### Task instructions
Print the records below exactly, from the line containing "が つまって しまいました" down to the line containing "Scala com componentes", both lines included, and omit every picture.

[Saved entries]
::::::::::

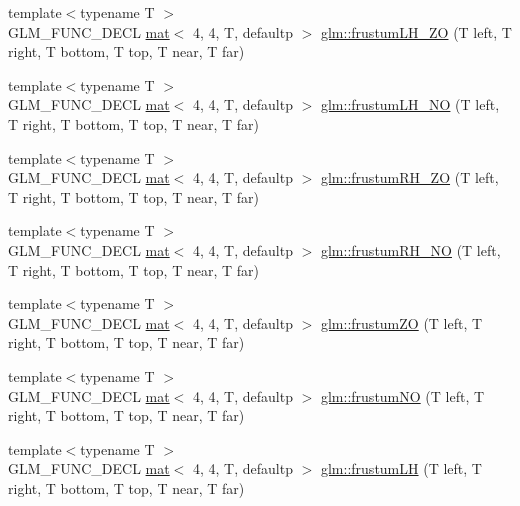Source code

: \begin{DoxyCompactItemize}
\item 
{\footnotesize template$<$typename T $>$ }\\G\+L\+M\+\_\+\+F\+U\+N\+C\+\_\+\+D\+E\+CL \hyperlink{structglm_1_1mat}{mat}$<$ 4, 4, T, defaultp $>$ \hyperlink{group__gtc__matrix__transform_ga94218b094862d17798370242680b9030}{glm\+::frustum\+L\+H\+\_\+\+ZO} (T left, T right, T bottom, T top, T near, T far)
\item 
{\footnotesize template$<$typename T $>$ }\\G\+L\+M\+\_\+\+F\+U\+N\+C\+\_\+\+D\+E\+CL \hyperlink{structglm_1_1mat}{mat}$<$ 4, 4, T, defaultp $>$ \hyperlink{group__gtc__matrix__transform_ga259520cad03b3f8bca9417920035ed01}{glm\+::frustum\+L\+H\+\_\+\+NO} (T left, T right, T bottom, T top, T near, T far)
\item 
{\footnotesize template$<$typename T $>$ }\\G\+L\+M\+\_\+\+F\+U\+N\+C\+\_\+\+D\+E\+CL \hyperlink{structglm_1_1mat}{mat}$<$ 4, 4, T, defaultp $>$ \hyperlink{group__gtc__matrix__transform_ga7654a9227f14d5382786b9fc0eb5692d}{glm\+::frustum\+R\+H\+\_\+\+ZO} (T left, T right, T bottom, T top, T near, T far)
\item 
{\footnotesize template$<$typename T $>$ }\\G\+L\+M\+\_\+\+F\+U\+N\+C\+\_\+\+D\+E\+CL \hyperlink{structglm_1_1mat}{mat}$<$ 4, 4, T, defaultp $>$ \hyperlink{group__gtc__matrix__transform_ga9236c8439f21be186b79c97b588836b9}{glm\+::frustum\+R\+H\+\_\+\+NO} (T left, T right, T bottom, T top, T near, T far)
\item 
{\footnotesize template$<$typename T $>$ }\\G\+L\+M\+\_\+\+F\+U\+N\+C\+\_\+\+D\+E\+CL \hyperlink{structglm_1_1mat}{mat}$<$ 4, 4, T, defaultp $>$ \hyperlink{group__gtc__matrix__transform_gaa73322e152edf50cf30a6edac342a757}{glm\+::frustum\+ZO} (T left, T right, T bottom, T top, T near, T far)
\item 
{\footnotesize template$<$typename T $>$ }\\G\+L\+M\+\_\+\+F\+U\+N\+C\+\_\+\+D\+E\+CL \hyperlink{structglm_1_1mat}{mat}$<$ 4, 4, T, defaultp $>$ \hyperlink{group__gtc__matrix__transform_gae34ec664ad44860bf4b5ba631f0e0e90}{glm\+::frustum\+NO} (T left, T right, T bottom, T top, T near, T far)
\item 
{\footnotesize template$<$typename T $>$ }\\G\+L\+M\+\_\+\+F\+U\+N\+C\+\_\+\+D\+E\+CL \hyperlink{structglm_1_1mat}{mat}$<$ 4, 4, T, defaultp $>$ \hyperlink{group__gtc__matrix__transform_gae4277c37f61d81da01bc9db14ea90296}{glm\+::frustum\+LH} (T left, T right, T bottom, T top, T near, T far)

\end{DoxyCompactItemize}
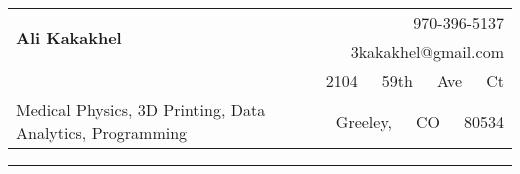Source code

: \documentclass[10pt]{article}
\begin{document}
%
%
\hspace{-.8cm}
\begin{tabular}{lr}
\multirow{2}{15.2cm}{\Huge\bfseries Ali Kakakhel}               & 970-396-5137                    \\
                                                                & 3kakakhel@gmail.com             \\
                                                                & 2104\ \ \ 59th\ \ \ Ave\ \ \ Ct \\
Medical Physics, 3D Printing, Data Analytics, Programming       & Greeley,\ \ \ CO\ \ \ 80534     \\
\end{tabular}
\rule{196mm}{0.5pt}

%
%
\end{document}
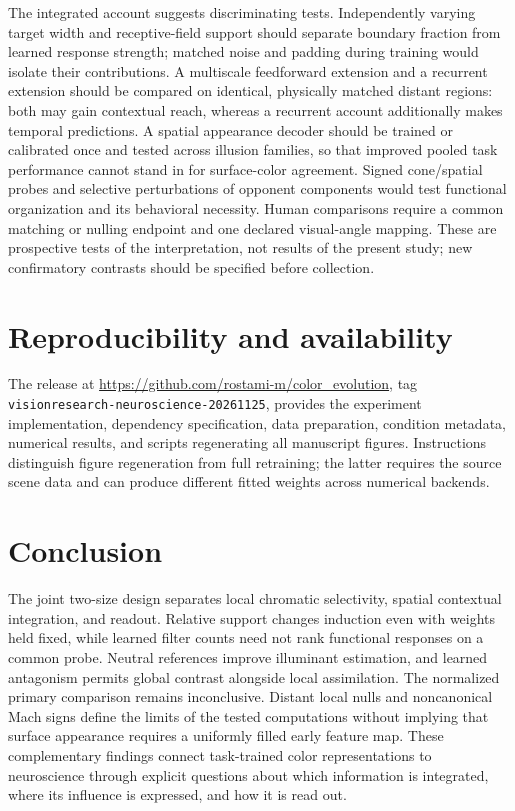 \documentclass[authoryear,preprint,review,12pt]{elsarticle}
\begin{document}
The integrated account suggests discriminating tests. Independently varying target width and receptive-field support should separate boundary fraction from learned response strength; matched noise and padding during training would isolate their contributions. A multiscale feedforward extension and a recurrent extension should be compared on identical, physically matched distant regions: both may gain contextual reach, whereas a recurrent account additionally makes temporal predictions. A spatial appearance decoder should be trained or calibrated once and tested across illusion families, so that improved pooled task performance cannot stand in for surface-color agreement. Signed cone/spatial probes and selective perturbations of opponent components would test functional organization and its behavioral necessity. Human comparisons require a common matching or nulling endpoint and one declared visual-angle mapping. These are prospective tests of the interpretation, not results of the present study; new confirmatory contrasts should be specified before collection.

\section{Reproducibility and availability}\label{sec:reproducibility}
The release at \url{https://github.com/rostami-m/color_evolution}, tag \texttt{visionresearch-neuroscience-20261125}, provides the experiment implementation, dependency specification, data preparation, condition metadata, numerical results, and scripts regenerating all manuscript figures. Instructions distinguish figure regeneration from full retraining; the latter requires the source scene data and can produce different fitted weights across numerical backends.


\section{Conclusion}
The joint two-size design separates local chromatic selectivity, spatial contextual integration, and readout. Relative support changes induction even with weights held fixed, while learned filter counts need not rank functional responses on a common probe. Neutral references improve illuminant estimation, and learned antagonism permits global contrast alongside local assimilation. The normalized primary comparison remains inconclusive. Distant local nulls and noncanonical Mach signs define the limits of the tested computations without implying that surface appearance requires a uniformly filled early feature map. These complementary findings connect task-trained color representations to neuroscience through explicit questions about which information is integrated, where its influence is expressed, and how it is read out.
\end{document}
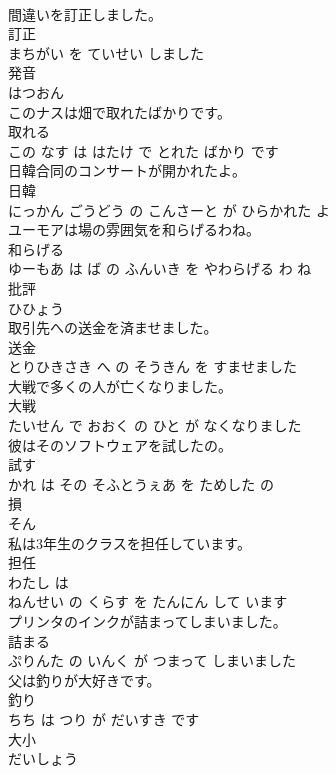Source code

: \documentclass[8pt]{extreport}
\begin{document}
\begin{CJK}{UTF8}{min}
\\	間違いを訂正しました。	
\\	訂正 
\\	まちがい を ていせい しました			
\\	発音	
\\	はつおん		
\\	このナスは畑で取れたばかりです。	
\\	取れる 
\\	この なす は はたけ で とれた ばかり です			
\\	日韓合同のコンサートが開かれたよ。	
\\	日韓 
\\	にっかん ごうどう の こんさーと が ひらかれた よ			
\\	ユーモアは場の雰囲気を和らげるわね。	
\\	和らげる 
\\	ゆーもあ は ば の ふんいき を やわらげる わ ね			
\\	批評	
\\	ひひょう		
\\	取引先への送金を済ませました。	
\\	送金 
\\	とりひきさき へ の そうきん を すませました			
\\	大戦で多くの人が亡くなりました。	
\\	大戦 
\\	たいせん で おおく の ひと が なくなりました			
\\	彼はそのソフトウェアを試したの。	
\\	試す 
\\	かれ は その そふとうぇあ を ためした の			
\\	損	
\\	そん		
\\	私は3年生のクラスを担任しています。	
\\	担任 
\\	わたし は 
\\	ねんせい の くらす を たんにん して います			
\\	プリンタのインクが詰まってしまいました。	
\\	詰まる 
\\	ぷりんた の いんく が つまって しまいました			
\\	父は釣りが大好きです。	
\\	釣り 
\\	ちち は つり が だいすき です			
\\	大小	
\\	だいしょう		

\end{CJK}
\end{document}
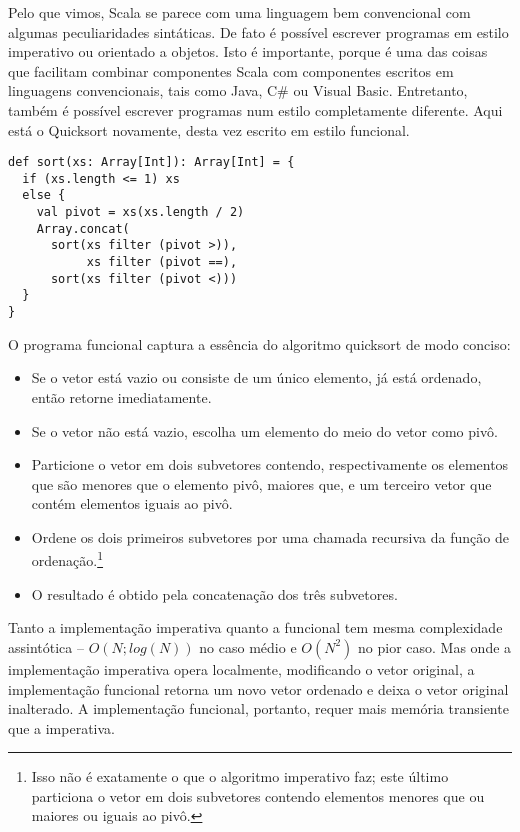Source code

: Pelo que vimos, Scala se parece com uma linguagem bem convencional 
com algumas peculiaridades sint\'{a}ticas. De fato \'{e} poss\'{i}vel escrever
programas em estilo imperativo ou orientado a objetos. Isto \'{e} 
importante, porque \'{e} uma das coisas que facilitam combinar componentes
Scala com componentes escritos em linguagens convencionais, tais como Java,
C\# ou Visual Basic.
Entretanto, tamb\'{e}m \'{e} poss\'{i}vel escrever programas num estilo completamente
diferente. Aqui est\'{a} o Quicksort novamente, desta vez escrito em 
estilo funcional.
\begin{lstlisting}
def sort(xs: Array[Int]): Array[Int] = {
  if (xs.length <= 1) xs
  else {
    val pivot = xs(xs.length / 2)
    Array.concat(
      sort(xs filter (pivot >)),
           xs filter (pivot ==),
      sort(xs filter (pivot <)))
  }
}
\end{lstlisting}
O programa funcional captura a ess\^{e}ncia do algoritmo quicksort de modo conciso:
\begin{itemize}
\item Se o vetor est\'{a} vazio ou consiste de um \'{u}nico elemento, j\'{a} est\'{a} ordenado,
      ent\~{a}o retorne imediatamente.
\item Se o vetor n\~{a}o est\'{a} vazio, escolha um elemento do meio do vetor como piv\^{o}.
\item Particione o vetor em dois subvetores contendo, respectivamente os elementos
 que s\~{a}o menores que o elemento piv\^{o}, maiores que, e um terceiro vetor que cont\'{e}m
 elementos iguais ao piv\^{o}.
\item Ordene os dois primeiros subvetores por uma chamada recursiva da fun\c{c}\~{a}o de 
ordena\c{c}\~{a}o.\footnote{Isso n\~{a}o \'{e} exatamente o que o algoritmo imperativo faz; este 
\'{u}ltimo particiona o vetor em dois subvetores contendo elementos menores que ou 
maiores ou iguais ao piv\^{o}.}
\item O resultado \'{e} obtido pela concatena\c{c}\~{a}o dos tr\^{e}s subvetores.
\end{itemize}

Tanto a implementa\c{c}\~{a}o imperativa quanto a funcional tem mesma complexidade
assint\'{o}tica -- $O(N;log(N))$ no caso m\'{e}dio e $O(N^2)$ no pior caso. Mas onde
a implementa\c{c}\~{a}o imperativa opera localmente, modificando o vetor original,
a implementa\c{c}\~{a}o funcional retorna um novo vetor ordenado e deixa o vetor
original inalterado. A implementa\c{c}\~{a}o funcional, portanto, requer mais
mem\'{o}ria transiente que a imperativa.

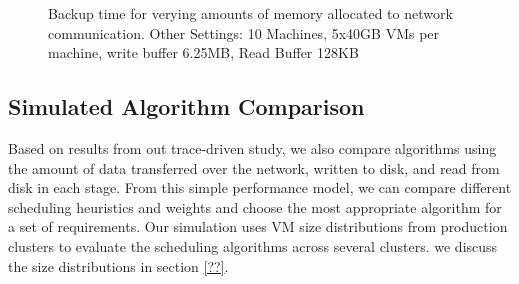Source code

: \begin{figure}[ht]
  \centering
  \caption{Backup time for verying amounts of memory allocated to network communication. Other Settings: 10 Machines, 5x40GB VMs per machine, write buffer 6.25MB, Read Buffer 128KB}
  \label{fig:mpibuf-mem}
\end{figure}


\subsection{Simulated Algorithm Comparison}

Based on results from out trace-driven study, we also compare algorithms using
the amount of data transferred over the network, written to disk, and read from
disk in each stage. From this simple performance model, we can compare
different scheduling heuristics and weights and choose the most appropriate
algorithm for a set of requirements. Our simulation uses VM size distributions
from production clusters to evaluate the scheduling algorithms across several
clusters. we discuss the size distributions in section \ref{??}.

::::::::::

### Solution below
\\	ぷりんた の いんく が つまって しまいました			
\\	父は釣りが大好きです。	
\\	釣り 
\\	ちち は つり が だいすき です			
\\	大小	
\\	だいしょう		

\end{CJK}
\end{document}
Source code

: Pelo que vimos, Scala se parece com uma linguagem bem convencional 
com algumas peculiaridades sint\'{a}ticas. De fato \'{e} poss\'{i}vel escrever
programas em estilo imperativo ou orientado a objetos. Isto \'{e} 
importante, porque \'{e} uma das coisas que facilitam combinar componentes
Scala com componentes escritos em linguagens convencionais, tais como Java,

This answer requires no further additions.